- EXERCISE DESCRIPTION -
Every line in the listing below from the one with "máquina por dirección" through the one with "## 🤝 Contribución" is to be reproduced exactly, both ends included; leave out the rest.

- ENTRIES PROVIDED -
□ □ □ □

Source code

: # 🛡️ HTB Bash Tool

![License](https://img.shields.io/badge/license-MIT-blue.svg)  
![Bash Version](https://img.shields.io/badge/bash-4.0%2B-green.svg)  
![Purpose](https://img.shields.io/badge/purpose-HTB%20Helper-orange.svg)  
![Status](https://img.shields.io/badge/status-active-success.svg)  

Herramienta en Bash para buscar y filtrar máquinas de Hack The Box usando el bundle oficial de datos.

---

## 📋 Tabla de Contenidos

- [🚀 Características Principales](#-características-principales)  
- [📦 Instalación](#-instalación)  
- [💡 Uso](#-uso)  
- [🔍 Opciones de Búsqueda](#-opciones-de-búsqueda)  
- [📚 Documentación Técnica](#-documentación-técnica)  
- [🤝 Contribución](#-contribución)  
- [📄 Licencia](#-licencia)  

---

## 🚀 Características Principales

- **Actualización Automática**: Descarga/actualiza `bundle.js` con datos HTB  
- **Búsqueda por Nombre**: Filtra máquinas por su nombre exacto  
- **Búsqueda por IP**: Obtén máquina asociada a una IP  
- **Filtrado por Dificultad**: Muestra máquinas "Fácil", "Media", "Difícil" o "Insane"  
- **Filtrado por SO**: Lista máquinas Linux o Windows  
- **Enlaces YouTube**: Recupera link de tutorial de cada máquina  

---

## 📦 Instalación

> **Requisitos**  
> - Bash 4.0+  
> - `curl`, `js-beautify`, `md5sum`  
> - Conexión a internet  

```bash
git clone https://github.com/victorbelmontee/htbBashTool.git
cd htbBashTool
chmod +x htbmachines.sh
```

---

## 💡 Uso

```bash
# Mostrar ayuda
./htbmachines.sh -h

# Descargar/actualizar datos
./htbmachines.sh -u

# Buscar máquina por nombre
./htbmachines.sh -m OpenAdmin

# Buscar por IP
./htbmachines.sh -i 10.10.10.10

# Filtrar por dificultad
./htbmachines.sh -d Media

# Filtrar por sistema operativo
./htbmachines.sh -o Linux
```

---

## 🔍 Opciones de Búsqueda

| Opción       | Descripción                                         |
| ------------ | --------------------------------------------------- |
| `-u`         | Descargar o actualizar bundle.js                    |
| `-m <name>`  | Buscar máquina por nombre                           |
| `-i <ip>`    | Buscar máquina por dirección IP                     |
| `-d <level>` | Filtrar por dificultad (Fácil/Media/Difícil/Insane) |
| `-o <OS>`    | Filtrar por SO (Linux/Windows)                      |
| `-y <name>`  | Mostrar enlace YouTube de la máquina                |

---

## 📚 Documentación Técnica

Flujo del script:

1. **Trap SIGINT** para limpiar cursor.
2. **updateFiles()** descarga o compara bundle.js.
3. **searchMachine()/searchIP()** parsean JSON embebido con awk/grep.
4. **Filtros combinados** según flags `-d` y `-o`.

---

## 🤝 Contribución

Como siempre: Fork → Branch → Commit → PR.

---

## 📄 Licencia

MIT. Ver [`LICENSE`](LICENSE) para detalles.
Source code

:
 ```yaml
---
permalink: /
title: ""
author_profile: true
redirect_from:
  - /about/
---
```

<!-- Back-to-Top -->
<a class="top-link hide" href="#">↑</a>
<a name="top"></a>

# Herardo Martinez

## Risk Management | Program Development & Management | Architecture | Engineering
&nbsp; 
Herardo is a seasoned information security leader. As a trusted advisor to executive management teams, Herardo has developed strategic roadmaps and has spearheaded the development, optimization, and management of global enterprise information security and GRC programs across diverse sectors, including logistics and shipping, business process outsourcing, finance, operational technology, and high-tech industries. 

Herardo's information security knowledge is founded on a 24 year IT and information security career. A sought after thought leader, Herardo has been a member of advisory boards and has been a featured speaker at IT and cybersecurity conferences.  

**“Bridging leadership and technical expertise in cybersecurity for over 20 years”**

□ □ □ □

- SOLUTION TO THIS TASK -
| `-i <ip>`    | Buscar máquina por dirección IP                     |
| `-d <level>` | Filtrar por dificultad (Fácil/Media/Difícil/Insane) |
| `-o <OS>`    | Filtrar por SO (Linux/Windows)                      |
| `-y <name>`  | Mostrar enlace YouTube de la máquina                |

---

## 📚 Documentación Técnica

Flujo del script:

1. **Trap SIGINT** para limpiar cursor.
2. **updateFiles()** descarga o compara bundle.js.
3. **searchMachine()/searchIP()** parsean JSON embebido con awk/grep.
4. **Filtros combinados** según flags `-d` y `-o`.

---

## 🤝 Contribución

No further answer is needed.